A Comissão de Constituição e Justiça e de Cidadania (CCJ) da Câmara dos Deputados aprovou, na quarta-feira (22), o prosseguimento de duas Propostas de Emenda à Constituição (PECs) que alteram a jornada de trabalho no Brasil. Com essa decisão, as propostas poderão avançar para análise de uma comissão especial e, posteriormente, ir a votação no plenário da Câmara.
Essas proposições buscam abolir o modelo em que o trabalhador atua por seis dias consecutivos e tem direito a um dia de descanso, conhecido como regime 6x1. A admissibilidade das PECs foi garantida de forma unânime em votação simbólica pelos membros da comissão.
Um dos textos, identificado como PEC 221/19 e apresentado pelo deputado Reginaldo Lopes (PT-MG), estipula a redução gradual da carga horária semanal de trabalho. O projeto propõe que, durante um período de dez anos, a jornada máxima permitida passe das atuais 44 horas para 36 horas semanais.

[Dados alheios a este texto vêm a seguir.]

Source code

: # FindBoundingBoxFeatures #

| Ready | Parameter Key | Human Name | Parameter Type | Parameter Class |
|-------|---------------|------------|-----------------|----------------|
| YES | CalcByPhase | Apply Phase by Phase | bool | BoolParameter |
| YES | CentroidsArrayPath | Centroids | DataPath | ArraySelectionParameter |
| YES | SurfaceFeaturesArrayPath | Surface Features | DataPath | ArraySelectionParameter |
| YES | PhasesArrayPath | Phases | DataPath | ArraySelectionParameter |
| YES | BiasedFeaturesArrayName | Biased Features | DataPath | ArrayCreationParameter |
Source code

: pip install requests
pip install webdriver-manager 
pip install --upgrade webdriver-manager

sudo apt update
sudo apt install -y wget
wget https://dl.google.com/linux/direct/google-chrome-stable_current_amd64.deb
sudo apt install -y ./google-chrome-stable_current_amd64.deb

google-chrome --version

Já a PEC 8/25, de autoria da deputada Erika Hilton (Psol-SP), que tramita em conjunto com a anterior, propõe a implantação de uma escala de quatro dias de trabalho por semana, respeitando o limite de 36 horas no total desse período.

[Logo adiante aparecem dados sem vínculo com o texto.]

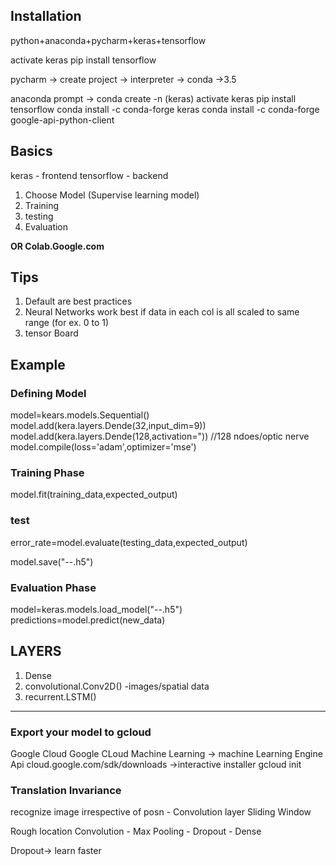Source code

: ## Installation

python+anaconda+pycharm+keras+tensorflow

activate keras
pip install tensorflow

pycharm -> create project -> interpreter -> conda ->3.5

anaconda prompt ->
conda create -n (keras)
activate keras
pip install tensorflow
conda install -c conda-forge keras
conda install -c conda-forge google-api-python-client

## Basics

keras - frontend
tensorflow - backend

1. Choose Model (Supervise learning model)
2. Training
3. testing
4. Evaluation

**OR Colab.Google.com**

## Tips

1. Default are best practices
2. Neural Networks work best if data in each col is all scaled to same range (for ex. 0 to 1)
3. tensor Board

## Example

### Defining Model

model=kears.models.Sequential()
model.add(kera.layers.Dende(32,input_dim=9))
model.add(kera.layers.Dende(128,activation=")) //128 ndoes/optic nerve
model.compile(loss='adam',optimizer='mse')

### Training Phase

model.fit(training_data,expected_output)

### test

error_rate=model.evaluate(testing_data,expected_output)

model.save("--.h5")

### Evaluation Phase

model=keras.models.load_model("--.h5")
predictions=model.predict(new_data)

## LAYERS

1. Dense
2. convolutional.Conv2D() -images/spatial data
3. recurrent.LSTM()

---

### Export your model to gcloud

Google Cloud
Google CLoud Machine Learning -> machine Learning Engine Api
cloud.google.com/sdk/downloads ->interactive installer
gcloud init


### Translation Invariance
recognize image irrespective of posn - Convolution layer
Sliding Window

Rough location
Convolution -  Max Pooling - Dropout - Dense

Dropout-> learn faster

As duas iniciativas legislativas vêm sendo impulsionadas pelo movimento "Vida Além do Trabalho", cujo objetivo central é extinguir o regime 6x1, valorizando a saúde mental e a qualidade de vida dos trabalhadores brasileiros.

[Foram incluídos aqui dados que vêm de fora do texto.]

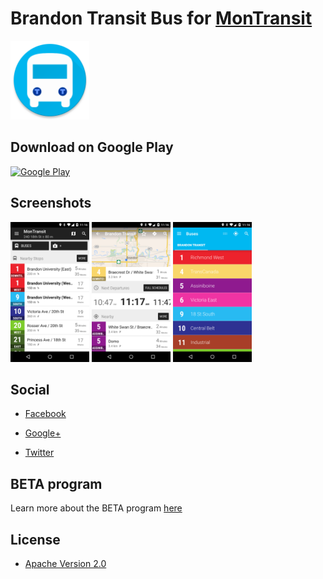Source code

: # Brandon Transit Bus for [MonTransit](https://github.com/mtransitapps/mtransit-for-android)

<img width="25%" height="25%" src="https://raw.githubusercontent.com/mtransitapps/ca-brandon-transit-bus-android/master/pub/hi-res-app-icon.png"/>

## Download on Google Play

[![Google Play](https://developer.android.com/images/brand/en_app_rgb_wo_60.png)](https://play.google.com/store/apps/details?id=org.mtransit.android.ca_brandon_transit_bus)

## Screenshots

<img width="25%" height="25%" src="https://raw.githubusercontent.com/mtransitapps/ca-brandon-transit-bus-android/master/pub/screenshot-phone-1.png"/>
<img width="25%" height="25%" src="https://raw.githubusercontent.com/mtransitapps/ca-brandon-transit-bus-android/master/pub/screenshot-phone-2.png"/>
<img width="25%" height="25%" src="https://raw.githubusercontent.com/mtransitapps/ca-brandon-transit-bus-android/master/pub/screenshot-phone-3.png"/>

## Social

* [Facebook](https://www.facebook.com/MonTransit)

* [Google+](http://gplus.to/MonTransit/)

* [Twitter](https://twitter.com/montransit)

## BETA program

Learn more about the BETA program [here](https://github.com/mtransitapps/mtransit-for-android/wiki/BETA)

## License

* [Apache Version 2.0](http://www.apache.org/licenses/LICENSE-2.0.html)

Neste momento, o papel da CCJ é exclusivamente verificar se as propostas respeitam os princípios e normas da Constituição Federal, sem tratar do mérito das mudanças, o que será responsabilidade da comissão especial.
De acordo com as regras vigentes na Constituição, a jornada regular de trabalho no Brasil não pode ultrapassar oito horas diárias nem exceder 44 horas semanais.
Enquanto a tramitação das PECs pode demandar meses e diante das tentativas de setores da oposição de impedir seu avanço, o presidente Luiz Inácio Lula da Silva encaminhou na semana anterior ao Congresso Nacional um projeto de lei (PL) com regime de urgência constitucional. O objetivo do PL é pôr fim ao regime 6x1, além de reduzir a carga horária semanal de 44 para 40 horas.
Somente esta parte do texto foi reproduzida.